:: Data supplied

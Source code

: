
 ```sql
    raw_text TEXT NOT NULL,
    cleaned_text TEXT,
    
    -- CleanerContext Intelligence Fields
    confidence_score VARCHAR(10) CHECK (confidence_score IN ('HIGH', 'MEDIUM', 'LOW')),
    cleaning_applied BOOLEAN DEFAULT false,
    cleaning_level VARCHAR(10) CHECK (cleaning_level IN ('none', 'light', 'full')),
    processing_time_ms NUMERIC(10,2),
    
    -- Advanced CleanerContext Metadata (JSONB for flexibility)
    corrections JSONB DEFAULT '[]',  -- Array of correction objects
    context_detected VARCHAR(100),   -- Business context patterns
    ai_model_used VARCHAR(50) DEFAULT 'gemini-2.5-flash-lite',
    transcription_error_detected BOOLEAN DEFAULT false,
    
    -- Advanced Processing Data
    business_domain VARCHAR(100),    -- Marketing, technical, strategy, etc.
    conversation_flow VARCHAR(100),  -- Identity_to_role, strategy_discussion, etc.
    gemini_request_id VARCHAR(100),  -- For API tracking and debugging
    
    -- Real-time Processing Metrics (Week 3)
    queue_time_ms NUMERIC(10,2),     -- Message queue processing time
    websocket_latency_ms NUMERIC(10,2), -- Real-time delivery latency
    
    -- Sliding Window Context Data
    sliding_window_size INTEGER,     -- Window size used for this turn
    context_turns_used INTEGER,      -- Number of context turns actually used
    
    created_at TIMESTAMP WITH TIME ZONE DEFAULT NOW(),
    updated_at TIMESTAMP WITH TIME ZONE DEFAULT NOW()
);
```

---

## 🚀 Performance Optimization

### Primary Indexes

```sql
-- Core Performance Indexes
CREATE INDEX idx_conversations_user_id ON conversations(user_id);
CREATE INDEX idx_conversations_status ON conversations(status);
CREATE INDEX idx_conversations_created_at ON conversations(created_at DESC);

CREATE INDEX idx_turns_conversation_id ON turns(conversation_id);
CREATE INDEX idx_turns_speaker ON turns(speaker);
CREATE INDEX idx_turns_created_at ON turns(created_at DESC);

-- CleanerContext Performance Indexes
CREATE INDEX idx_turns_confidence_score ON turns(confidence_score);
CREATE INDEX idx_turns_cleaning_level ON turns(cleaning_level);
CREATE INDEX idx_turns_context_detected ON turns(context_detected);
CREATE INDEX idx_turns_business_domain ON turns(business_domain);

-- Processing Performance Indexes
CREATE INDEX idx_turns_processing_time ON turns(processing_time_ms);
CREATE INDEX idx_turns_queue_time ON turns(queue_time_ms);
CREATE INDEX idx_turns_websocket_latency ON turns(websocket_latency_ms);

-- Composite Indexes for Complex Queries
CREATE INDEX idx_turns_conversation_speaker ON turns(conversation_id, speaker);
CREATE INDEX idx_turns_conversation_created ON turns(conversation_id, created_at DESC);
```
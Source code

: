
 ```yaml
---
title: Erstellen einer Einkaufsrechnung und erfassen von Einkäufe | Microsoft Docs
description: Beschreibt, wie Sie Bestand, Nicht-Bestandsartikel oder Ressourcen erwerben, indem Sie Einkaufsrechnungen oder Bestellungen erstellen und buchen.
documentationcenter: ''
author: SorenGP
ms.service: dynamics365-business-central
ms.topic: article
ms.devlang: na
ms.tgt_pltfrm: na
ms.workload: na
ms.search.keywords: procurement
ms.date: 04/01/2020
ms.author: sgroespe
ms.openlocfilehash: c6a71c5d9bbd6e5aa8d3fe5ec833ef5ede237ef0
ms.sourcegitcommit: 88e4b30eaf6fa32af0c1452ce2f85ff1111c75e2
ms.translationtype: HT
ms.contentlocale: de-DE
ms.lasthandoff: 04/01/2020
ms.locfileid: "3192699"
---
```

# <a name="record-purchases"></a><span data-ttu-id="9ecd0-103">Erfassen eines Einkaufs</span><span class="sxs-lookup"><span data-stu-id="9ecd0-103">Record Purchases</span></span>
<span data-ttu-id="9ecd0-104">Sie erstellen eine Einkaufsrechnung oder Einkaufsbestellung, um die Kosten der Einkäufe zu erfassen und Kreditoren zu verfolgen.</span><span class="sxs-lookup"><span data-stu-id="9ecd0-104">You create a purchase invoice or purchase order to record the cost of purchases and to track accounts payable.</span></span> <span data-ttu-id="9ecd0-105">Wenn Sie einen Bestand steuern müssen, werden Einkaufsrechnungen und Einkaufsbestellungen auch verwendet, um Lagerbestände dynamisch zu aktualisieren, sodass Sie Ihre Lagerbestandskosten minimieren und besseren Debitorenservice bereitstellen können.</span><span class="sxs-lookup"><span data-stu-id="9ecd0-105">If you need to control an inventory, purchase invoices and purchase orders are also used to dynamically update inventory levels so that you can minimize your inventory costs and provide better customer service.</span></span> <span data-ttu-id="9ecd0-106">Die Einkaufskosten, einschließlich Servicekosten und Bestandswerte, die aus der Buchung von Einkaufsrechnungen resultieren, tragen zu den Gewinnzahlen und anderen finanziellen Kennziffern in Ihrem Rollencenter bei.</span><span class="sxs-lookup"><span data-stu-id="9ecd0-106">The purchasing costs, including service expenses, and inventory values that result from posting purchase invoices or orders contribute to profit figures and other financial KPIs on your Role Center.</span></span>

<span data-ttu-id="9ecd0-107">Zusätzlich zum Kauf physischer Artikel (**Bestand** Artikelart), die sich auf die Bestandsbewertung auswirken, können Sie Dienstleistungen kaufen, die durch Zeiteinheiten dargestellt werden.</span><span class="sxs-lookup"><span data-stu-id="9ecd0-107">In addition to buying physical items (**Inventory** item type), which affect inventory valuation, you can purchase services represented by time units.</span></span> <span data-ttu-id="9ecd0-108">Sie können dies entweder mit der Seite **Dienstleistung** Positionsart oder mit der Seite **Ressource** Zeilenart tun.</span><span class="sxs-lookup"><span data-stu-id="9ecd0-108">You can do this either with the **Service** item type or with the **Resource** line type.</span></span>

::::

* _Task goal_:
Look through the records above for the string "Indexes", then copy every line that has it.

* _Exercise result_:
### Primary Indexes
-- Core Performance Indexes
-- CleanerContext Performance Indexes
-- Processing Performance Indexes
-- Composite Indexes for Complex Queries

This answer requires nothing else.